Collected data:
-*-*-
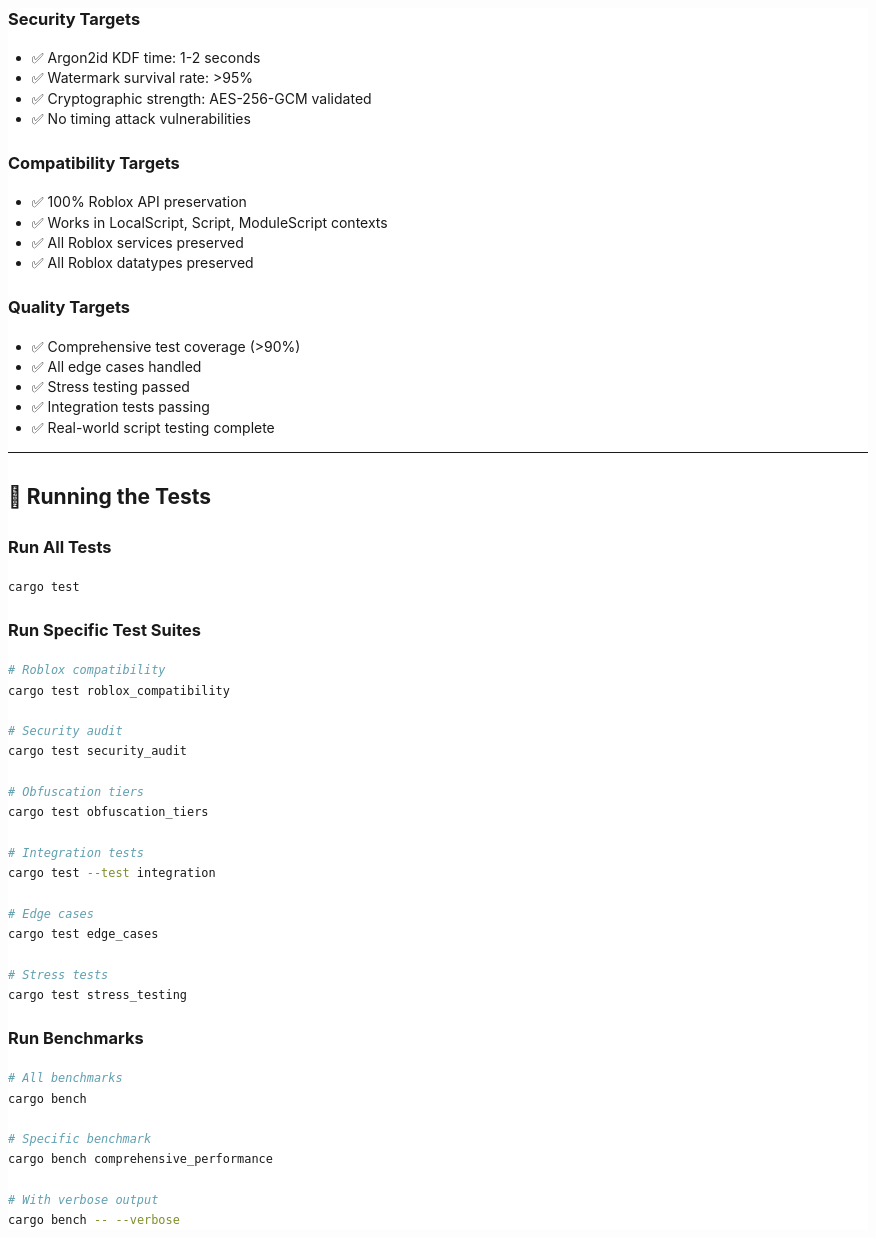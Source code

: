 ### Security Targets
- ✅ Argon2id KDF time: 1-2 seconds
- ✅ Watermark survival rate: >95%
- ✅ Cryptographic strength: AES-256-GCM validated
- ✅ No timing attack vulnerabilities

### Compatibility Targets
- ✅ 100% Roblox API preservation
- ✅ Works in LocalScript, Script, ModuleScript contexts
- ✅ All Roblox services preserved
- ✅ All Roblox datatypes preserved

### Quality Targets
- ✅ Comprehensive test coverage (>90%)
- ✅ All edge cases handled
- ✅ Stress testing passed
- ✅ Integration tests passing
- ✅ Real-world script testing complete

---

## 🔧 Running the Tests

### Run All Tests
```bash
cargo test
```

### Run Specific Test Suites
```bash
# Roblox compatibility
cargo test roblox_compatibility

# Security audit
cargo test security_audit

# Obfuscation tiers
cargo test obfuscation_tiers

# Integration tests
cargo test --test integration

# Edge cases
cargo test edge_cases

# Stress tests
cargo test stress_testing
```

### Run Benchmarks
```bash
# All benchmarks
cargo bench

# Specific benchmark
cargo bench comprehensive_performance

# With verbose output
cargo bench -- --verbose
```
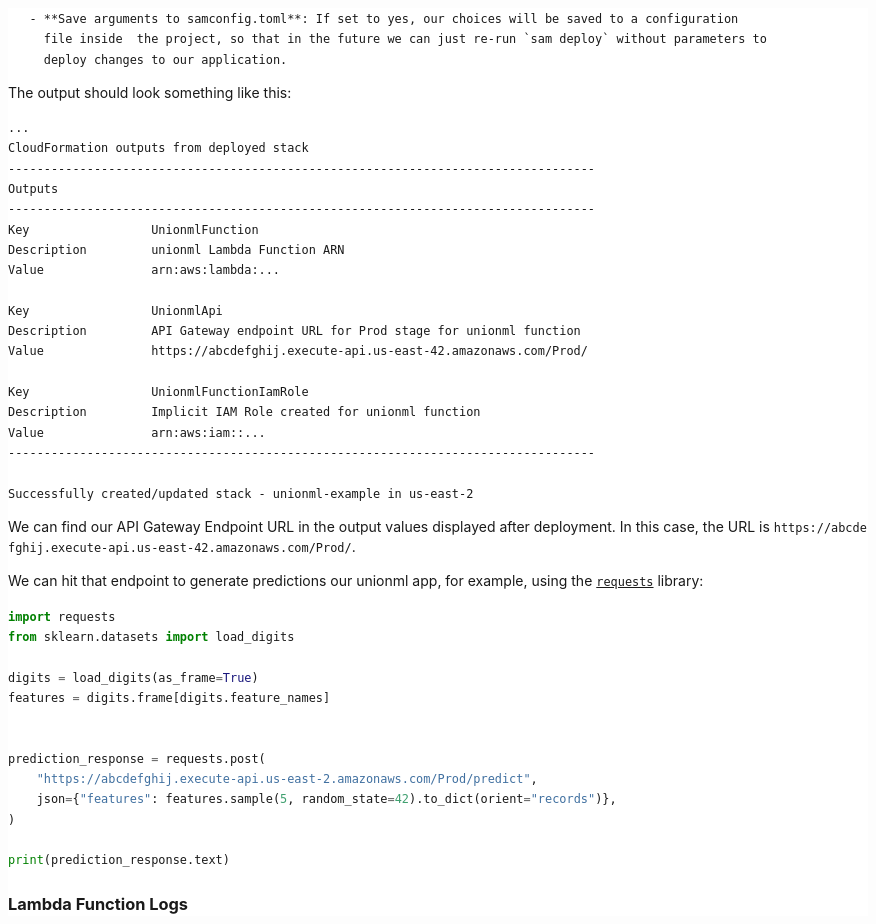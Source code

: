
 ```{important}
   - **Save arguments to samconfig.toml**: If set to yes, our choices will be saved to a configuration
     file inside  the project, so that in the future we can just re-run `sam deploy` without parameters to
     deploy changes to our application.
```

The output should look something like this:

```{code-block}
...
CloudFormation outputs from deployed stack
----------------------------------------------------------------------------------
Outputs
----------------------------------------------------------------------------------
Key                 UnionmlFunction
Description         unionml Lambda Function ARN
Value               arn:aws:lambda:...

Key                 UnionmlApi
Description         API Gateway endpoint URL for Prod stage for unionml function
Value               https://abcdefghij.execute-api.us-east-42.amazonaws.com/Prod/

Key                 UnionmlFunctionIamRole
Description         Implicit IAM Role created for unionml function
Value               arn:aws:iam::...
----------------------------------------------------------------------------------

Successfully created/updated stack - unionml-example in us-east-2
```

We can find our API Gateway Endpoint URL in the output values displayed after deployment. In this
case, the URL is `https://abcdefghij.execute-api.us-east-42.amazonaws.com/Prod/`.

We can hit that endpoint to generate predictions our unionml app, for example, using the
[`requests`](https://docs.python-requests.org/en/latest/) library:

```python
import requests
from sklearn.datasets import load_digits

digits = load_digits(as_frame=True)
features = digits.frame[digits.feature_names]


prediction_response = requests.post(
    "https://abcdefghij.execute-api.us-east-2.amazonaws.com/Prod/predict",
    json={"features": features.sample(5, random_state=42).to_dict(orient="records")},
)

print(prediction_response.text)
```

### Lambda Function Logs
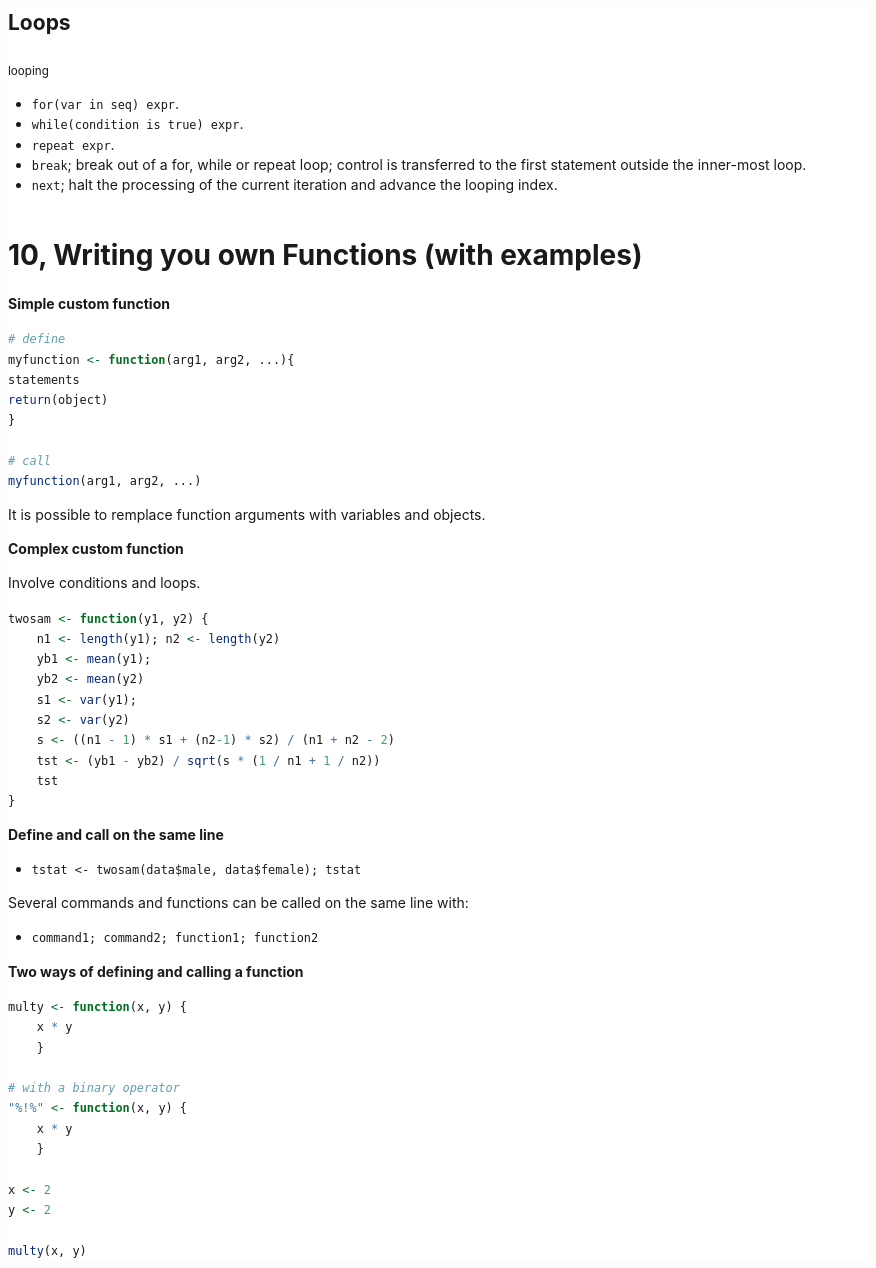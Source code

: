 ## Loops

<sub>looping</sub>

- `for(var in seq) expr`.
- `while(condition is true) expr`.
- `repeat expr`.
- `break`; break out of a for, while or repeat loop; control is transferred to the first statement outside the inner-most loop.
- `next`; halt the processing of the current iteration and advance the looping index.

# 10, Writing you own Functions (with examples)

**Simple custom function**

```r
# define
myfunction <- function(arg1, arg2, ...){
statements
return(object)
}

# call
myfunction(arg1, arg2, ...)
```

It is possible to remplace function arguments with variables and objects.

**Complex custom function**

Involve conditions and loops.

```r
twosam <- function(y1, y2) {
    n1 <- length(y1); n2 <- length(y2)
    yb1 <- mean(y1);
    yb2 <- mean(y2)
    s1 <- var(y1);
    s2 <- var(y2)
    s <- ((n1 - 1) * s1 + (n2-1) * s2) / (n1 + n2 - 2)
    tst <- (yb1 - yb2) / sqrt(s * (1 / n1 + 1 / n2))
    tst
}
```

**Define and call on the same line**

- `tstat <- twosam(data$male, data$female); tstat`

Several commands and functions can be called on the same line with:

- `command1; command2; function1; function2` 

**Two ways of defining and calling a function**

```r
multy <- function(x, y) {
	x * y
	}

# with a binary operator
"%!%" <- function(x, y) {
	x * y
	}

x <- 2
y <- 2

multy(x, y)
```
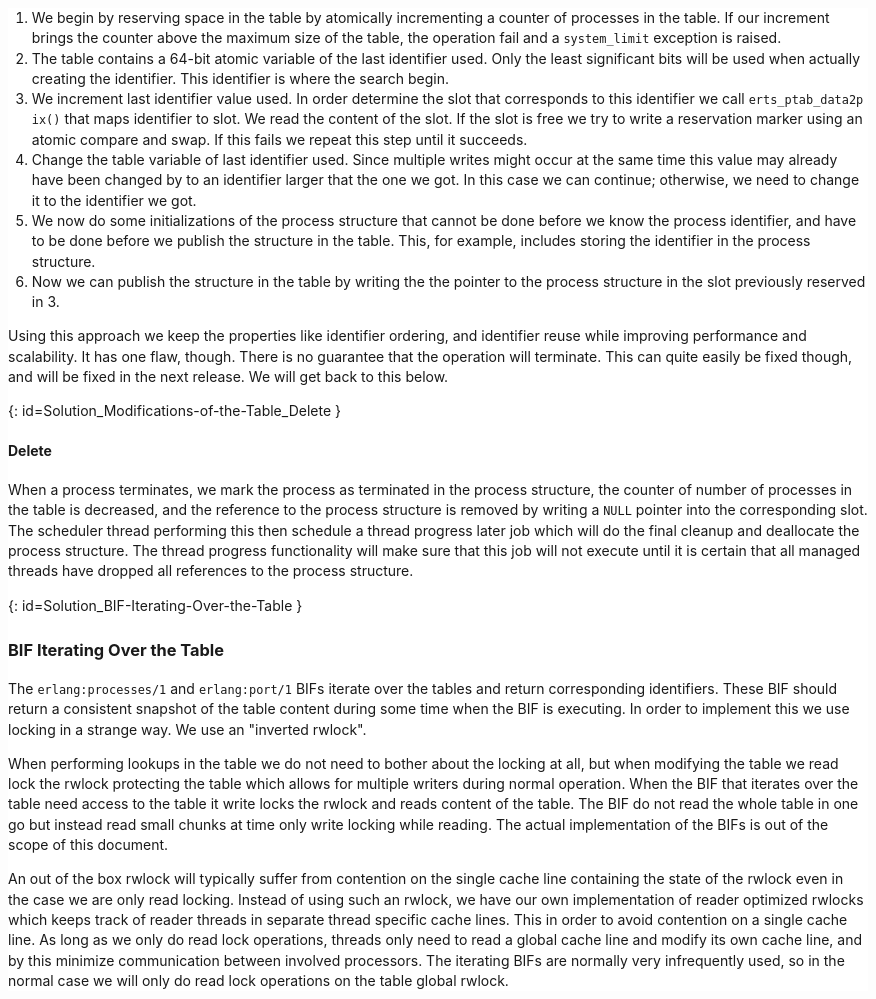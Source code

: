 1. We begin by reserving space in the table by atomically incrementing a counter of processes in the table. If our increment brings the counter above the maximum size of the table, the operation fail and a `system_limit` exception is raised.
1. The table contains a 64-bit atomic variable of the last identifier used. Only the least significant bits will be used when actually creating the identifier. This identifier is where the search begin.
1. We increment last identifier value used. In order determine the slot that corresponds to this identifier we call `erts_ptab_data2pix()` that maps identifier to slot. We read the content of the slot. If the slot is free we try to write a reservation marker using an atomic compare and swap. If this fails we repeat this step until it succeeds.
1. Change the table variable of last identifier used. Since multiple writes might occur at the same time this value may already have been changed by to an identifier larger that the one we got. In this case we can continue; otherwise, we need to change it to the identifier we got.
1. We now do some initializations of the process structure that cannot be done before we know the process identifier, and have to be done before we publish the structure in the table. This, for example, includes storing the identifier in the process structure.
1. Now we can publish the structure in the table by writing the the pointer to the process structure in the slot previously reserved in 3.

Using this approach we keep the properties like identifier ordering, and identifier reuse while improving performance and scalability. It has one flaw, though. There is no guarantee that the operation will terminate. This can quite easily be fixed though, and will be fixed in the next release. We will get back to this below.

[](){: id=Solution_Modifications-of-the-Table_Delete }
#### Delete

When a process terminates, we mark the process as terminated in the process structure, the counter of number of processes in the table is decreased, and the reference to the process structure is removed by writing a `NULL` pointer into the corresponding slot. The scheduler thread performing this then schedule a thread progress later job which will do the final cleanup and deallocate the process structure. The thread progress functionality will make sure that this job will not execute until it is certain that all managed threads have dropped all references to the process structure.

[](){: id=Solution_BIF-Iterating-Over-the-Table }
### BIF Iterating Over the Table

The `erlang:processes/1` and `erlang:port/1` BIFs iterate over the tables and return corresponding identifiers. These BIF should return a consistent snapshot of the table content during some time when the BIF is executing. In order to implement this we use locking in a strange way. We use an "inverted rwlock".

When performing lookups in the table we do not need to bother about the locking at all, but when modifying the table we read lock the rwlock protecting the table which allows for multiple writers during normal operation. When the BIF that iterates over the table need access to the table it write locks the rwlock and reads content of the table. The BIF do not read the whole table in one go but instead read small chunks at time only write locking while reading. The actual implementation of the BIFs is out of the scope of this document.

An out of the box rwlock will typically suffer from contention on the single cache line containing the state of the rwlock even in the case we are only read locking. Instead of using such an rwlock, we have our own implementation of reader optimized rwlocks which keeps track of reader threads in separate thread specific cache lines. This in order to avoid contention on a single cache line. As long as we only do read lock operations, threads only need to read a global cache line and modify its own cache line, and by this minimize communication between involved processors. The iterating BIFs are normally very infrequently used, so in the normal case we will only do read lock operations on the table global rwlock.
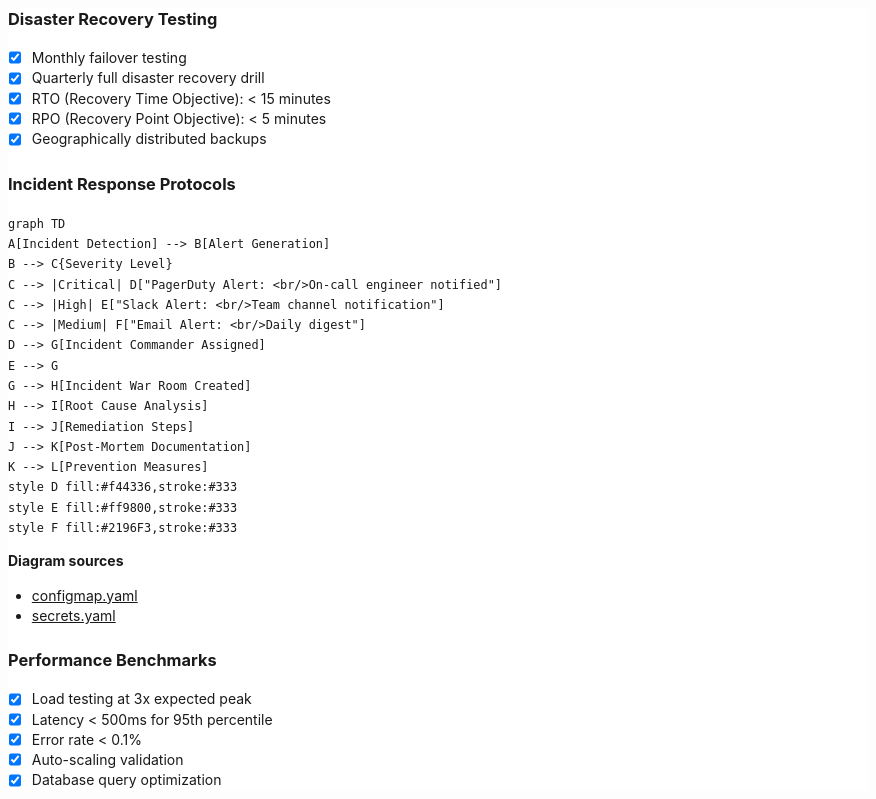### Disaster Recovery Testing
- [x] Monthly failover testing
- [x] Quarterly full disaster recovery drill
- [x] RTO (Recovery Time Objective): < 15 minutes
- [x] RPO (Recovery Point Objective): < 5 minutes
- [x] Geographically distributed backups

### Incident Response Protocols
```mermaid
graph TD
A[Incident Detection] --> B[Alert Generation]
B --> C{Severity Level}
C --> |Critical| D["PagerDuty Alert: <br/>On-call engineer notified"]
C --> |High| E["Slack Alert: <br/>Team channel notification"]
C --> |Medium| F["Email Alert: <br/>Daily digest"]
D --> G[Incident Commander Assigned]
E --> G
G --> H[Incident War Room Created]
H --> I[Root Cause Analysis]
I --> J[Remediation Steps]
J --> K[Post-Mortem Documentation]
K --> L[Prevention Measures]
style D fill:#f44336,stroke:#333
style E fill:#ff9800,stroke:#333
style F fill:#2196F3,stroke:#333
```

**Diagram sources**
- [configmap.yaml](file://371-os/deployment/kubernetes/configmap.yaml#L1-L20)
- [secrets.yaml](file://371-os/deployment/kubernetes/secrets.yaml#L1-L15)

### Performance Benchmarks
- [x] Load testing at 3x expected peak
- [x] Latency < 500ms for 95th percentile
- [x] Error rate < 0.1%
- [x] Auto-scaling validation
- [x] Database query optimization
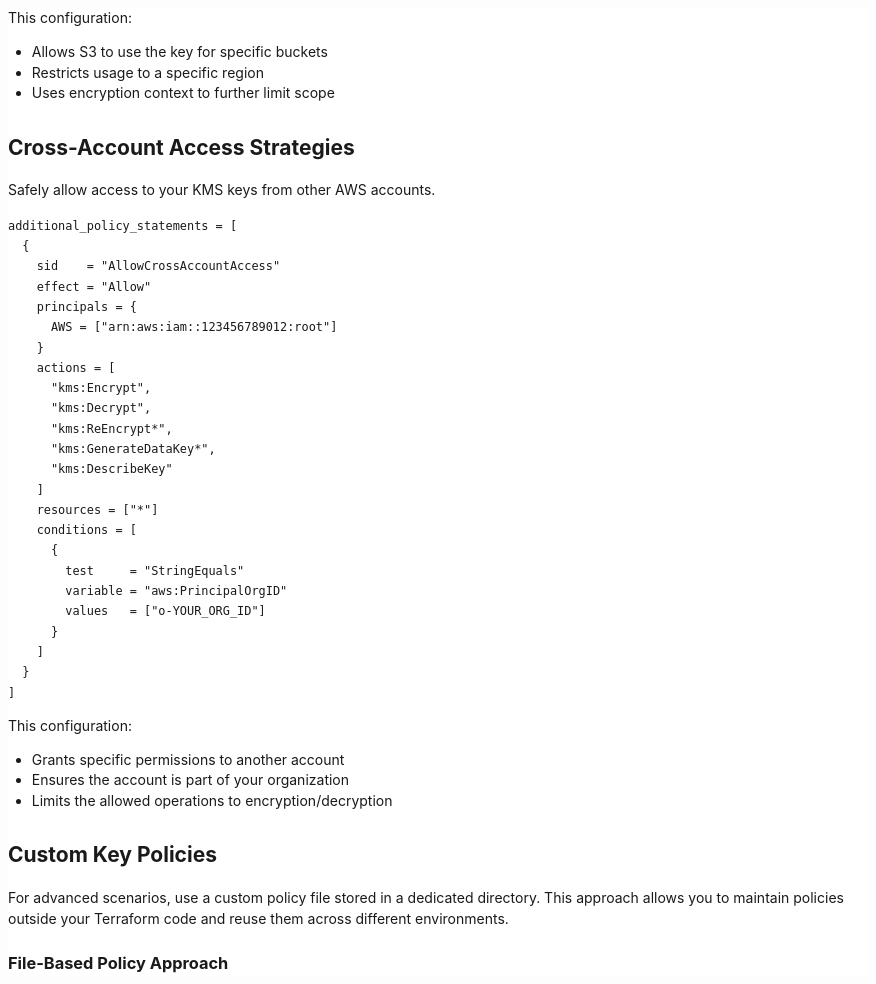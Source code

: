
 ```hcl
```

This configuration:

- Allows S3 to use the key for specific buckets
- Restricts usage to a specific region
- Uses encryption context to further limit scope

## Cross-Account Access Strategies

Safely allow access to your KMS keys from other AWS accounts.

```hcl
additional_policy_statements = [
  {
    sid    = "AllowCrossAccountAccess"
    effect = "Allow"
    principals = {
      AWS = ["arn:aws:iam::123456789012:root"]
    }
    actions = [
      "kms:Encrypt",
      "kms:Decrypt",
      "kms:ReEncrypt*",
      "kms:GenerateDataKey*",
      "kms:DescribeKey"
    ]
    resources = ["*"]
    conditions = [
      {
        test     = "StringEquals"
        variable = "aws:PrincipalOrgID"
        values   = ["o-YOUR_ORG_ID"]
      }
    ]
  }
]
```

This configuration:

- Grants specific permissions to another account
- Ensures the account is part of your organization
- Limits the allowed operations to encryption/decryption

## Custom Key Policies

For advanced scenarios, use a custom policy file stored in a dedicated directory. This approach allows you to maintain policies outside your Terraform code and reuse them across different environments.

### File-Based Policy Approach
-*-*-
### EXERCISE REQUIREMENTS:
Could you please write out exactly the lines from the start of the entries above through the line that holds "### Quality Targets", both included, with no pictures?

### FINISHED TASK:
Source code

: ### Security Targets
- ✅ Argon2id KDF time: 1-2 seconds
- ✅ Watermark survival rate: >95%
- ✅ Cryptographic strength: AES-256-GCM validated
- ✅ No timing attack vulnerabilities

### Compatibility Targets
- ✅ 100% Roblox API preservation
- ✅ Works in LocalScript, Script, ModuleScript contexts
- ✅ All Roblox services preserved
- ✅ All Roblox datatypes preserved

### Quality Targets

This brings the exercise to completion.